Belfer’s influence at the Kennedy School extends far beyond his center. He and his son Laurence sit on the Dean’s Executive Board—“a small group of business and philanthropic leaders who serve as trusted advisors to the Dean and are among the most committed financial supporters of the School,” according to its site. The board’s chair, David Rubenstein, is the cofounder and former CEO of the Carlyle Group, the private equity giant, and one of the most well-connected members of the US financial and cultural elite; among the many prestigious boards on which he sits is the Harvard Corporation, the university’s main governing body.

The 16 members of the Dean’s Executive Board also include Idan Ofer and his wife, Batia. Idan is the son of Sammy Ofer, an Israeli shipping magnate who until his death in 2011 was one of Israel’s richest men. Worth about $10 billion, Idan has come under fire in Israel for moving to London to reduce his tax bill and for a lavish lifestyle highlighted by the €5 million party that he threw on the island of Mykonos for his 10th wedding anniversary.

The Kennedy School dean cannot afford to lose the confidence of this board; nor can he afford to alienate the US national security community, with which the school has such close ties. The Carr Center itself is enmeshed in the US foreign policy establishment: Samantha Power has served on the National Security Council and as US ambassador to the United Nations, and she currently heads the US Agency for International Development.

The bastion: The Kennedy School is world-renowned for its public policy programs. (Caleb D. Schwartz /The Harvard Kennedy School)

In 2018, the Kennedy School opened a renovated campus, made possible by a capital campaign that raised more than $700 million. Anchoring it were three buildings bearing the names Ofer, Rubenstein, and Wexner. “We shape our buildings, and afterwards our buildings shape us,” Dean Elmendorf said at the ribbon-cutting ceremony, adding that “our buildings are the structural framework for our lives here. Here important ideas will be born and nurtured. Generations of students will learn from world-class scholars and practitioners.”

In Elmendorf’s view, Kenneth Roth had no place among those scholars and practitioners. The school could accommodate a former CIA director who leaked classified information and a former senior CIA official who apologized for torture—but not the person who led Human Rights Watch for three decades.
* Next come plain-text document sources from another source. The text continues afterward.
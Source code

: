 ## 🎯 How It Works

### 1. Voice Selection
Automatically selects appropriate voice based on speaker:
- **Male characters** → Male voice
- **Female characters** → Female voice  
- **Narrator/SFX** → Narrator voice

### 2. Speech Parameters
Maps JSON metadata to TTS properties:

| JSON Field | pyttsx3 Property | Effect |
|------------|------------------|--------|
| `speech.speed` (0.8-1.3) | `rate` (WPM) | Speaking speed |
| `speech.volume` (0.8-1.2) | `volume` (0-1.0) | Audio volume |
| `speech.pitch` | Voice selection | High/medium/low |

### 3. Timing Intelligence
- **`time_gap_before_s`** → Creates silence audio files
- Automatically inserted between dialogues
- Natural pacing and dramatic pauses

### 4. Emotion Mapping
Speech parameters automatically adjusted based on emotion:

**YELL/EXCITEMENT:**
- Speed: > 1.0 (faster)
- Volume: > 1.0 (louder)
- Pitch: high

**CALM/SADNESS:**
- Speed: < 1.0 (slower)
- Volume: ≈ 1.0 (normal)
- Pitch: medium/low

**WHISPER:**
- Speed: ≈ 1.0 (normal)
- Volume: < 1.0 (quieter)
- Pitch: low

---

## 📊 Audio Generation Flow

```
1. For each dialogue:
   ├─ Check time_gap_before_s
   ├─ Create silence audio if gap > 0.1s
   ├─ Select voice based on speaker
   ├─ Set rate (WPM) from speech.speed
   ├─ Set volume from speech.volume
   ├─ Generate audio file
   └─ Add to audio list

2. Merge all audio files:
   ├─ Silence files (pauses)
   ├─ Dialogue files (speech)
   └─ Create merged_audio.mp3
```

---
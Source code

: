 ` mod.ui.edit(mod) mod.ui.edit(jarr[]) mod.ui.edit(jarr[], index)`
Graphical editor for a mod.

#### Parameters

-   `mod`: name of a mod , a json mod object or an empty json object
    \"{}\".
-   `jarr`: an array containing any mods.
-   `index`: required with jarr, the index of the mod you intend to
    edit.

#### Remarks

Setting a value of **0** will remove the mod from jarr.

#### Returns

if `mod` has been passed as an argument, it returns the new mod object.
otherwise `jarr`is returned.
“The Kennedy School lost out by not having him with us,” Kathryn Sikkink says. The Carr Center’s research “would have benefited from his perspective.” The same is true of its students, she added, many of whom “would give an eyetooth to get a job there.”
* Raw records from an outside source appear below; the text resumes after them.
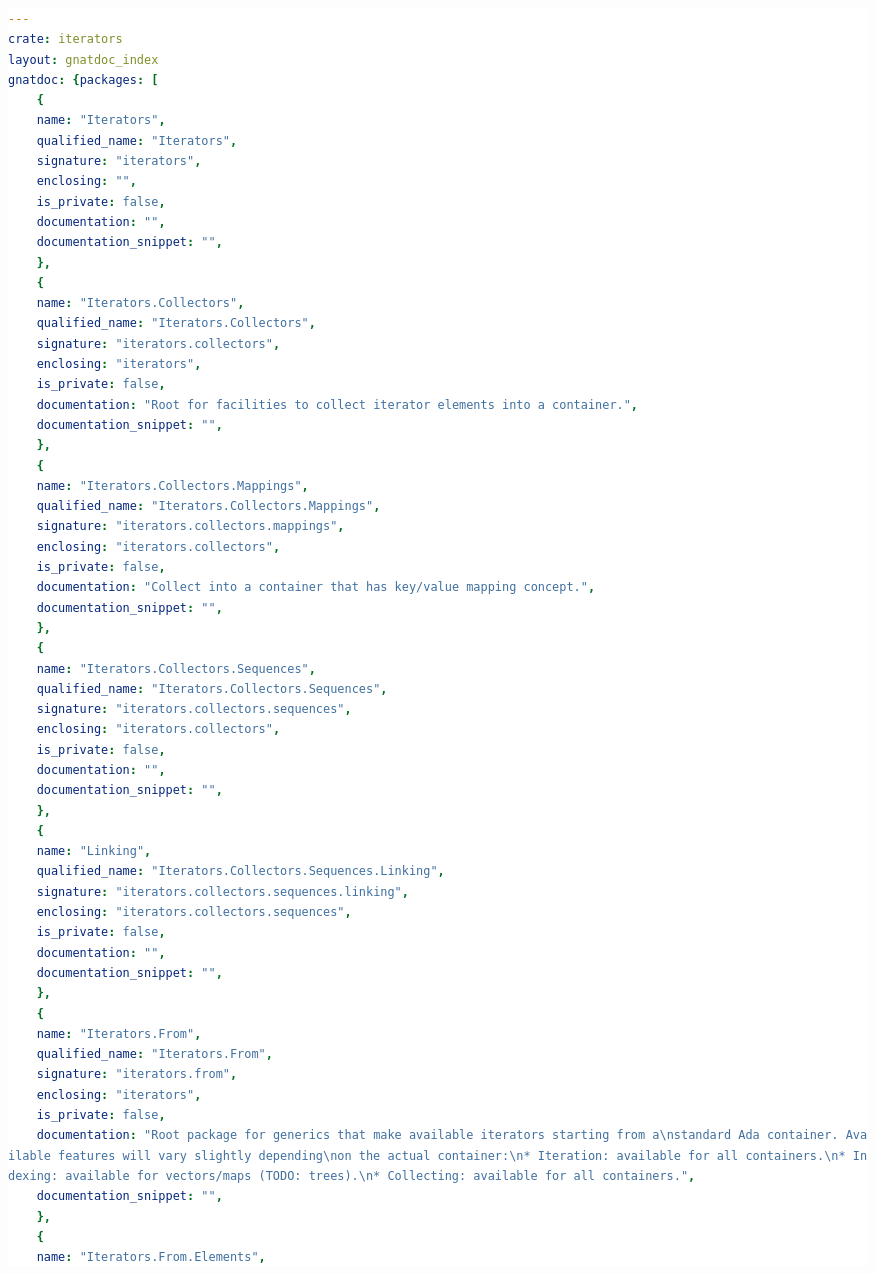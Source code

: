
 ```yaml
---
crate: iterators
layout: gnatdoc_index
gnatdoc: {packages: [
    {
    name: "Iterators",
    qualified_name: "Iterators",
    signature: "iterators",
    enclosing: "",
    is_private: false,
    documentation: "",
    documentation_snippet: "",
    },
    {
    name: "Iterators.Collectors",
    qualified_name: "Iterators.Collectors",
    signature: "iterators.collectors",
    enclosing: "iterators",
    is_private: false,
    documentation: "Root for facilities to collect iterator elements into a container.",
    documentation_snippet: "",
    },
    {
    name: "Iterators.Collectors.Mappings",
    qualified_name: "Iterators.Collectors.Mappings",
    signature: "iterators.collectors.mappings",
    enclosing: "iterators.collectors",
    is_private: false,
    documentation: "Collect into a container that has key/value mapping concept.",
    documentation_snippet: "",
    },
    {
    name: "Iterators.Collectors.Sequences",
    qualified_name: "Iterators.Collectors.Sequences",
    signature: "iterators.collectors.sequences",
    enclosing: "iterators.collectors",
    is_private: false,
    documentation: "",
    documentation_snippet: "",
    },
    {
    name: "Linking",
    qualified_name: "Iterators.Collectors.Sequences.Linking",
    signature: "iterators.collectors.sequences.linking",
    enclosing: "iterators.collectors.sequences",
    is_private: false,
    documentation: "",
    documentation_snippet: "",
    },
    {
    name: "Iterators.From",
    qualified_name: "Iterators.From",
    signature: "iterators.from",
    enclosing: "iterators",
    is_private: false,
    documentation: "Root package for generics that make available iterators starting from a\nstandard Ada container. Available features will vary slightly depending\non the actual container:\n* Iteration: available for all containers.\n* Indexing: available for vectors/maps (TODO: trees).\n* Collecting: available for all containers.",
    documentation_snippet: "",
    },
    {
    name: "Iterators.From.Elements",
```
After being vetoed by Harvard, Roth accepted a visiting fellowship at the University of Pennsylvania. “It’s crazy,” he says of his Kennedy School encounter. “You have this human rights center. Who is better qualified than me?” As for Doug Elmendorf, Roth adds, “He has no backbone whatsoever.


Michael Massing is the author of Now They Tell Us: The American Press and Iraq and Fatal Discord: Erasmus, Luther, and the Fight for the Western Mind. He is writing a book about money and influence.